Research edited by F. Giubileo, with the collaboration of S. Duranti and statistical processing by V. Patacchini

The study is part of the joint IRPET-Tuscany Region activities for 2024, conducted on behalf of the ESF Management Authority (Activity No. 2.A/2024). The research was led by Francesco Giubileo with the collaboration of Silvia Duranti in the IRPET Public Economics Research Area, coordinated by Patrizia Lattarulo. Valentina Patacchini handled the statistical analyses. Editing by Elena Zangheri (IRPET).



This work reconstructs the framework of active policies in Tuscany, placing it within a national and international comparison. The aim is to bring out the specificities of the Tuscan model and the policy choices implemented in this region.



Recently, a general reform of the active labour and vocational training policy system, the Guaranteed Employability Programme (GOL), was introduced. Since this important reform is going to represent the framework of the active labour policies financed by the ESF+, and at now GOL programme are also financed by the ESF+, the Tuscan policy makers are looking forward to knowing the first stages of its implementation, through data and stakeholder opinions. A public governance model is confirmed in the implementation of the GOL programme in the Region of Tuscany, with the central role of the regional network of Employment Centres in taking on the beneficiaries and defining and managing their professional development paths.



A first positive element of the Programme is a “structured” mechanism of complementarities and constant interaction between training and labour policies and management in order to make consistent the measures under the different Funds and to avoid the risk of overlapping.



A second positive element of the Tuscan model concerns the capacity of the regional system of employment services to make the taking in charge effective, arriving at the delivery of concrete active labour policy actions in almost 90 per cent of the cases, a figure much higher – as certified by official sources – than the national average and also than the northern regions analysed in the report.
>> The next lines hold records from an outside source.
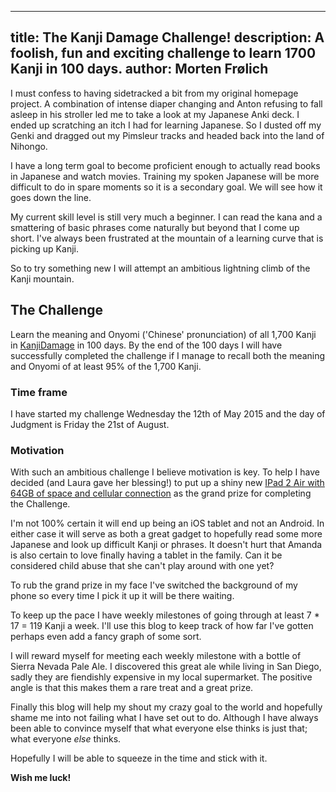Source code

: ----
title: The Kanji Damage Challenge!
description: A foolish, fun and exciting challenge to learn 1700 Kanji in 100 days.
author: Morten Frølich
----

I must confess to having sidetracked a bit from my original homepage project. A combination of intense diaper changing and Anton refusing to fall asleep in his stroller led me to take a look at my Japanese Anki deck. I ended up  scratching an itch I had for learning Japanese. So I dusted off my Genki and dragged out my Pimsleur tracks and headed back into the land of Nihongo.

I have a long term goal to become proficient enough to actually read books in Japanese and watch movies. Training my spoken Japanese will be more difficult to do in spare moments so it is a secondary goal. We will see how it goes down the line.

My current skill level is still very much a beginner. I can read the kana and a smattering of basic phrases come naturally but beyond that I come up short. I've always been frustrated at the mountain of a learning curve that is picking up Kanji.

So to try something new I will attempt an ambitious lightning climb of the Kanji mountain.

## The Challenge ##
Learn the meaning and Onyomi ('Chinese' pronunciation) of all 1,700 Kanji in [KanjiDamage](www.kanjidamage.com) in 100 days. By the end of the 100 days I will have successfully completed the challenge if I manage to recall both the meaning and Onyomi of at least 95% of the 1,700 Kanji.

### Time frame ###
I have started my challenge Wednesday the 12th of May 2015 and the day of Judgment is Friday the 21st of August.

### Motivation ###
With such an ambitious challenge I believe motivation is key. To help I have decided (and Laura gave her blessing!) to put up a shiny new [IPad 2 Air with 64GB of space and cellular connection](http://store.apple.com/dk/buy-ipad/ipad-air-2/64gb-space-grey-wifi-cellular) as the grand prize for completing the Challenge.

I'm not 100% certain it will end up being an iOS tablet and not an Android. In either case it will serve as both a great gadget to hopefully read some more Japanese and look up difficult Kanji or phrases. It doesn't hurt that Amanda is also certain to love finally having a tablet in the family. Can it be considered child abuse that she can't play around with one yet?

To rub the grand prize in my face I've switched the background of my phone so every time I pick it up it will be there waiting.

To keep up the pace I have weekly milestones of going through at least 7 * 17 = 119 Kanji a week. I'll use this blog to keep track of how far I've gotten perhaps even add a fancy graph of some sort.

I will reward myself for meeting each weekly milestone with a bottle of Sierra Nevada Pale Ale. I discovered this great ale while living in San Diego, sadly they are fiendishly expensive in my local supermarket. The positive angle is that this makes them a rare treat and a great prize.

Finally this blog will help my shout my crazy goal to the world and hopefully shame me into not failing what I have set out to do. Although I have always been able to convince myself that what everyone else thinks is just that; what everyone *else* thinks.

Hopefully I will be able to squeeze in the time and stick with it.

**Wish me luck!**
Finally, the programme has strengthened the relationship between the public and private sectors, enhancing cooperation between the two entities, which are pushed to collaborate effectively to better deal with the paths of the unemployed, even the most difficult ones, at risk of dropping out.



The work is complemented by a Focus that explores, in a short note, the growing skills shortage in the public employment and the mismatch between supply and demand; aspects that – well known in the world of labour market in general – increasingly penalise this context as well, to the detriment of the economic system’s growth potential.